How do you eat to avoid metabolic adaptation?
- Enough protein — at least 0.9 grams per pound of body weight, or two grams per kg of body weight per day (except on ketogenic diet, which is another thing entirely)
- Always restrict calories minimally. For example, if your weight drops on -300 kcal, there’s no reason to drop them to -600 kcal. In fact, you should eat as many calories as you can while achieving your goal.

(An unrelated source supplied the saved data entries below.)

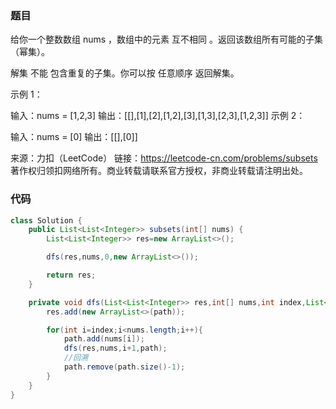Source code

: ### 题目

给你一个整数数组 nums ，数组中的元素 互不相同 。返回该数组所有可能的子集（幂集）。

解集 不能 包含重复的子集。你可以按 任意顺序 返回解集。

 

示例 1：

输入：nums = [1,2,3]
输出：[[],[1],[2],[1,2],[3],[1,3],[2,3],[1,2,3]]
示例 2：

输入：nums = [0]
输出：[[],[0]]

来源：力扣（LeetCode）
链接：https://leetcode-cn.com/problems/subsets
著作权归领扣网络所有。商业转载请联系官方授权，非商业转载请注明出处。



### 代码

```java
class Solution {
    public List<List<Integer>> subsets(int[] nums) {
        List<List<Integer>> res=new ArrayList<>();

        dfs(res,nums,0,new ArrayList<>());

        return res;
    }

    private void dfs(List<List<Integer>> res,int[] nums,int index,List<Integer> path){
        res.add(new ArrayList<>(path));

        for(int i=index;i<nums.length;i++){
            path.add(nums[i]);
            dfs(res,nums,i+1,path);
            //回溯
            path.remove(path.size()-1);
        }
    }
}
```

- Quality food — good fats, micronutrient rich foods, complex carbohydrates, etc. all help avoid metabolic adaptation.
Principle three: for successful weight loss, one should have a long term nutrition plan. 99% of diets fail cause they’re considered as “projects” and the natural long term habits revert back to their original state after the “diet is done.” Our self image doesn’t change in one to three months, but in years. The calorie restriction phase itself might last only one to three months, but it absolutely must be followed by a long-term maintenance diet, something that is as automatic and intuitive as possible.
Those are briefly the core principles of nutrition for losing weight. Notice that we didn’t go into the details of how much carbs you should eat or how many times a day. It’s because the principles are not dependent on the details. One can lose weight on many different diets and in many different ways. Whatever you choose for your weight loss, remember those principles without which you can’t succeed in a long run:
- Eat fewer calories than you burn.
- Avoid metabolic adaptation as much as you can.
- Have a long term plan for your nutrition and weight loss.